WHAT TO DO:
The expected response is the full listing, retyped exactly, without its images.

RECORDS FOR THE TASK:
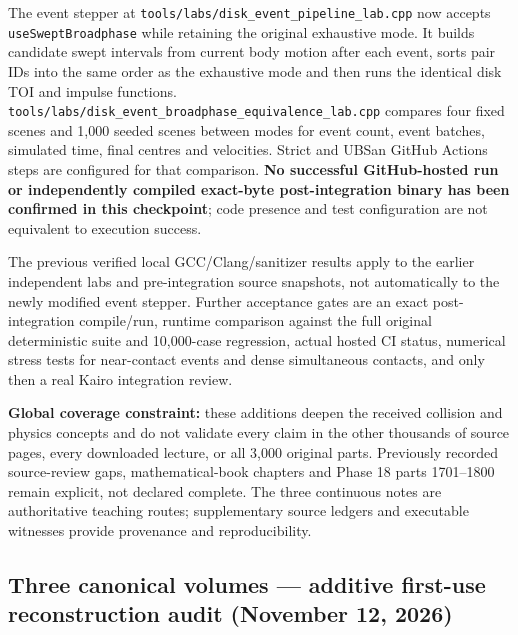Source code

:The event stepper at \texttt{tools/labs/disk\_event\_pipeline\_lab.cpp} now accepts \texttt{useSweptBroadphase} while retaining the original exhaustive mode. It builds candidate swept intervals from current body motion after each event, sorts pair IDs into the same order as the exhaustive mode and then runs the identical disk TOI and impulse functions. \texttt{tools/labs/disk\_event\_broadphase\_equivalence\_lab.cpp} compares four fixed scenes and 1,000 seeded scenes between modes for event count, event batches, simulated time, final centres and velocities. Strict and UBSan GitHub Actions steps are configured for that comparison. \textbf{No successful GitHub-hosted run or independently compiled exact-byte post-integration binary has been confirmed in this checkpoint}; code presence and test configuration are not equivalent to execution success.

The previous verified local GCC/Clang/sanitizer results apply to the earlier independent labs and pre-integration source snapshots, not automatically to the newly modified event stepper. Further acceptance gates are an exact post-integration compile/run, runtime comparison against the full original deterministic suite and 10,000-case regression, actual hosted CI status, numerical stress tests for near-contact events and dense simultaneous contacts, and only then a real Kairo integration review.

\textbf{Global coverage constraint:} these additions deepen the received collision and physics concepts and do not validate every claim in the other thousands of source pages, every downloaded lecture, or all 3,000 original parts. Previously recorded source-review gaps, mathematical-book chapters and Phase 18 parts 1701--1800 remain explicit, not declared complete. The three continuous notes are authoritative teaching routes; supplementary source ledgers and executable witnesses provide provenance and reproducibility.

\subsection{Three canonical volumes --- additive first-use reconstruction audit (November 12, 2026)}\label{appendix-3b67654799a2-three-canonical-volumes-additive-first-use-reconstruction-audit-november-12-2026}

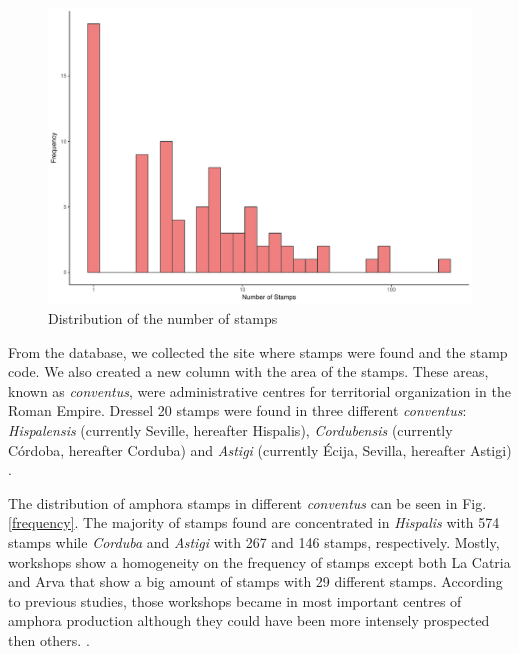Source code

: \documentclass[review]{elsarticle}
\begin{document}
\begin{figure}[htp]
	\centering
\includegraphics[width=\linewidth]{figs/frequencystamp.pdf}
\caption{Distribution of the number of stamps}
\label{stamps}
\end{figure} 



From the database, we collected the site where stamps were found and the stamp code. We also created a new column with the area of the stamps. These areas, known as \textit{conventus}, were administrative centres for territorial organization in the Roman Empire. Dressel 20 stamps were found in three different \textit{conventus}: \textit{Hispalensis} (currently Seville, hereafter Hispalis), \textit{Cordubensis} (currently C\'ordoba, hereafter Corduba) and \textit{Astigi} (currently Écija, Sevilla, hereafter Astigi) \citep{rodriguez_economioleicola_1977,chic_datos_2001,berni_millet_epigrafianforica_2008} .

The distribution of amphora stamps in different \textit{conventus} can be seen in Fig. \ref{frequency}. The majority of stamps found are concentrated in \textit{Hispalis} with 574 stamps while \textit{Corduba} and \textit{Astigi} with 267 and 146 stamps, respectively. Mostly, workshops show a homogeneity on the frequency of stamps except both La Catria and Arva that show a big amount of stamps with 29 different stamps. According to previous studies, those workshops became in most important centres of amphora production although they could have been more intensely prospected then others. \citep{arva_1997}.
 
\end{document}
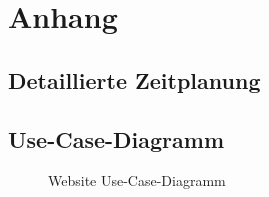 \section{Anhang}
\subsection{Detaillierte Zeitplanung}
\label{app:Zeitplanung}



\clearpage


\clearpage

\subsection{Use-Case-Diagramm}
\label{app:UseCase}
\begin{figure}[htb]
\centering
{}
\caption{Website Use-Case-Diagramm}
\end{figure}





\clearpage

\clearpage

\clearpage

%
%

%


%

EXERCISE RESULT:
Source code

:The event stepper at \texttt{tools/labs/disk\_event\_pipeline\_lab.cpp} now accepts \texttt{useSweptBroadphase} while retaining the original exhaustive mode. It builds candidate swept intervals from current body motion after each event, sorts pair IDs into the same order as the exhaustive mode and then runs the identical disk TOI and impulse functions. \texttt{tools/labs/disk\_event\_broadphase\_equivalence\_lab.cpp} compares four fixed scenes and 1,000 seeded scenes between modes for event count, event batches, simulated time, final centres and velocities. Strict and UBSan GitHub Actions steps are configured for that comparison. \textbf{No successful GitHub-hosted run or independently compiled exact-byte post-integration binary has been confirmed in this checkpoint}; code presence and test configuration are not equivalent to execution success.

The previous verified local GCC/Clang/sanitizer results apply to the earlier independent labs and pre-integration source snapshots, not automatically to the newly modified event stepper. Further acceptance gates are an exact post-integration compile/run, runtime comparison against the full original deterministic suite and 10,000-case regression, actual hosted CI status, numerical stress tests for near-contact events and dense simultaneous contacts, and only then a real Kairo integration review.

\textbf{Global coverage constraint:} these additions deepen the received collision and physics concepts and do not validate every claim in the other thousands of source pages, every downloaded lecture, or all 3,000 original parts. Previously recorded source-review gaps, mathematical-book chapters and Phase 18 parts 1701--1800 remain explicit, not declared complete. The three continuous notes are authoritative teaching routes; supplementary source ledgers and executable witnesses provide provenance and reproducibility.

\subsection{Three canonical volumes --- additive first-use reconstruction audit (November 12, 2026)}\label{appendix-3b67654799a2-three-canonical-volumes-additive-first-use-reconstruction-audit-november-12-2026}

Source code

: \documentclass[review]{elsarticle}
\begin{document}
\begin{figure}[htp]
	\centering
\includegraphics[width=\linewidth]{figs/frequencystamp.pdf}
\caption{Distribution of the number of stamps}
\label{stamps}
\end{figure} 



From the database, we collected the site where stamps were found and the stamp code. We also created a new column with the area of the stamps. These areas, known as \textit{conventus}, were administrative centres for territorial organization in the Roman Empire. Dressel 20 stamps were found in three different \textit{conventus}: \textit{Hispalensis} (currently Seville, hereafter Hispalis), \textit{Cordubensis} (currently C\'ordoba, hereafter Corduba) and \textit{Astigi} (currently Écija, Sevilla, hereafter Astigi) \citep{rodriguez_economioleicola_1977,chic_datos_2001,berni_millet_epigrafianforica_2008} .

The distribution of amphora stamps in different \textit{conventus} can be seen in Fig. \ref{frequency}. The majority of stamps found are concentrated in \textit{Hispalis} with 574 stamps while \textit{Corduba} and \textit{Astigi} with 267 and 146 stamps, respectively. Mostly, workshops show a homogeneity on the frequency of stamps except both La Catria and Arva that show a big amount of stamps with 29 different stamps. According to previous studies, those workshops became in most important centres of amphora production although they could have been more intensely prospected then others. \citep{arva_1997}.
 
\end{document}
 \section{Anhang}
\subsection{Detaillierte Zeitplanung}
\label{app:Zeitplanung}



\clearpage


\clearpage

\subsection{Use-Case-Diagramm}
\label{app:UseCase}
\begin{figure}[htb]
\centering
{}
\caption{Website Use-Case-Diagramm}
\end{figure}





\clearpage

\clearpage

\clearpage

%
%

%


%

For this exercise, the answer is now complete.